Un monde pas si sauvage

Petit traité d’écologie sauvage, Alessandro Pignocchi. Editions Steinkis, 128 pages, 14 euros.

Et si les dirigeants du monde occidental étaient devenus animistes, épousant les croyances d’une tribu amazonienne ? Une approche dans laquelle les animaux et les végétaux reçoivent la même attention que les hommes… Le Premier ministre, se rendant compte que sa voiture a écrasé un hérisson, se préoccuperait toute affaire cessantes de devoir manger le corps de l’animal afin que son esprit wakan puisse retrouver son esprit protecteur ; l’assemblée générale de l’ONU consacrerait une séance spéciale à déterminer les moyens de s’excuser auprès de grenouilles rainettes victimes de la dévastation de leur territoire ; la chancelière allemande à la tribune proposerait de réintroduire le système du troc, les élèves iraient faire leur stage dans des tribus primitives et Vladimir Poutine instaurerait le mariage inter-espèces afin de pouvoir se marier avec une papaye.
Et si, à l’inverse, un chercheur jivaro venait faire une étude d’anthropologie symétrique dans une petite commune française, tentant de percer les rites obscurs des jeux à gratter ou de la gondole de cartes postales…

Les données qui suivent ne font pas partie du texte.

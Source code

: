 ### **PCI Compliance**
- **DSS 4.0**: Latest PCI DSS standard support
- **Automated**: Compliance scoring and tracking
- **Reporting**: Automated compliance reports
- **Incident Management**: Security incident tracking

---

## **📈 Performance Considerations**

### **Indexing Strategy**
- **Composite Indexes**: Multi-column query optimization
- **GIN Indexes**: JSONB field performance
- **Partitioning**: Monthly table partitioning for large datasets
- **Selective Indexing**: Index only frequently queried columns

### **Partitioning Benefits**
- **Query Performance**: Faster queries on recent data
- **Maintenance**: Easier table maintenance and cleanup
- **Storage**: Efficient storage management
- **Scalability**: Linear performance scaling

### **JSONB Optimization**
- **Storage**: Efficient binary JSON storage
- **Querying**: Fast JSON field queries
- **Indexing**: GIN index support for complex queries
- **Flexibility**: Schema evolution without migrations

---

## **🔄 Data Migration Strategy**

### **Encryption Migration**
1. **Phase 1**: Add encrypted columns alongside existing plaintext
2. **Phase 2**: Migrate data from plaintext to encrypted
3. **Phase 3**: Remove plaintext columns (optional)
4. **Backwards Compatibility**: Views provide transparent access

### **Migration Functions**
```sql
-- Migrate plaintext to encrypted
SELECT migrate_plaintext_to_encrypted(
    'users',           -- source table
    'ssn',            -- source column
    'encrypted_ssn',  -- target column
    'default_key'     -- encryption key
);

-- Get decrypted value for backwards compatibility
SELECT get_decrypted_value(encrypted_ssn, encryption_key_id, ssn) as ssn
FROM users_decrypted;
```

Chercheur en sciences cognitives au CNRS, Alessandra Pignocchi a rassemblé en ouvrage quelques séquences de son blog « Puntish », dans lequel il se place dans une approche animiste qu’il imagine partagée par tous les grands dirigeants actuels.

Un peu a l’image de Fabcaro (par exemple dans son désormais célèbre Zaï Zaï Zaï Zaï) Alessandro Pignocchi développe ici un humour absurde, basé sur l’inversion des normes. Il le fait à travers des sortes de strips, avec de jolies illustrations à l’aquarelle. Cette vision décalée a l’incontestable mérite de remettre en perspective notre vision habituelle des choses. Et, en creux, montrer aussi toute leur particularité, parfois aussi singulière que ce qu’il se plaît à évoquer sur son blog.

Les dessins sont très beaux et le procédé assez amusant. Mais cependant un peu répétitif cependant et avec une folie un peu trop retenue. Bref, un original pas de côté, mais qui n’avance pas beaucoup et ne surprend guère une fois le procédé compris. Problème souvent posé à une transposition en album d’une succession de « posts » de blog. Ou alors, il convient de l’appréhender de la même manière: ponctuellement et en savourant les strips un à un.
A noter que derrière son côté potache, cet album s’inscrit dans la suite du carnet de voyage, Anent, chez les indiens achuars d’Amazonie (également publié par Steinkis) et plus globalement dans la passion déployée par l’auteur pour ces peuples amérindiens (il s’en explique fort bien dans une interview réalisée par le site Planète BD).